Moyo was freed on bail and is scheduled to appear in court on July 31.
Chin’ono, meanwhile, was arrested this week alongside opposition leader Jacob Ngarivhume for allegedly encouraging citizens on social media to “participate in public violence” during a protest scheduled to take place this coming Friday.
In a video shared on Twitter, Chin’ono’s lawyer, Beatrice Mtetwa, said that police entered Chin’ono’s apartment by smashing a patio door and abducting her client without a warrant.
Both Chin’ono and Ngarivhume — who were both denied bail — have denied the government’s charges.
Amnesty International has accused the Zimbabwe government of using state security forces to silence its critics.

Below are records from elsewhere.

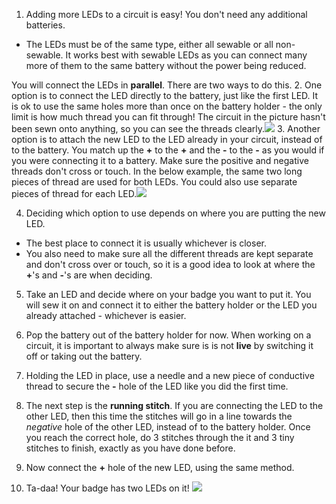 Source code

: 1. Adding more LEDs to a circuit is easy! You don't need any additional batteries. 
 * The LEDs must be of the same type, either all sewable or all non-sewable. It works best with sewable LEDs as you can connect many more of them to the same battery without the power being reduced.
 
 You will connect the LEDs in **parallel**. There are two ways to do this.
2. One option is to connect the LED directly to the battery, just like the first LED. It is ok to use the same holes more than once on the battery holder - the only limit is how much thread you can fit through! The circuit in the picture hasn't been sewn onto anything, so you can see the threads clearly.![](/assets/more_leds_separate_120_333_650.png)
3. Another option is to attach the new LED to the LED already in your circuit, instead of to the battery. You match up the **+** to the **+** and the **-** to the **-** as you would if you were connecting it to a battery. Make sure the positive and negative threads don't cross or touch. In the below example, the same two long pieces of thread are used for both LEDs. You could also use separate pieces of thread for each LED.![](/assets/more_leds_extended_120_225_650.png)
 
4. Deciding which option to use depends on where you are putting the new LED. 
 * The best place to connect it is usually whichever is closer.
 * You also need to make sure all the different threads are kept separate and don't cross over or touch, so it is a good idea to look at where the **+**'s and **-**'s are when deciding.

5. Take an LED and decide where on your badge you want to put it. You will sew it on and connect it to either the battery holder or the LED you already attached - whichever is easier.

6. Pop the battery out of the battery holder for now. When working on a circuit, it is important to always make sure is is not **live** by switching it off or taking out the battery.

7. Holding the LED in place, use a needle and a new piece of conductive thread to secure the **-** hole of the LED like you did the first time.

8. The next step is the **running stitch**. If you are connecting the LED to the other LED, then this time the stitches will go in a line towards the *negative* hole of the other LED, instead of to the battery holder. Once you reach the correct hole, do 3 stitches through the it and 3 tiny stitches to finish, exactly as you have done before.

9. Now connect the **+** hole of the new LED, using the same method.

10. Ta-daa! Your badge has two LEDs on it! ![](/assets/badge_second_led_150_106_650.png)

The United Nations High Commissioner for Human Rights called the government’s action a “pattern of intimidation”.
“The arrests of Hopewell Chin’ono and Jacob Ngarivhume are designed to intimidate and send a chilling message to journalists, whistleblowers and activists who draw attention to matters of public interest in Zimbabwe,” said Deprose Muchena, Amnesty’s director for east and southern Africa in a statement.
Ngarivhume leads a tiny opposition party called Transform Zimbabwe and is said to be organizing an anti-government protest on July 31.
As the economic situation has deteriorated there has been a surge in repression in recent months and a series of abductions of government critics. Many detainees have been assaulted, humiliated or threatened and several have been told not to criticize the government.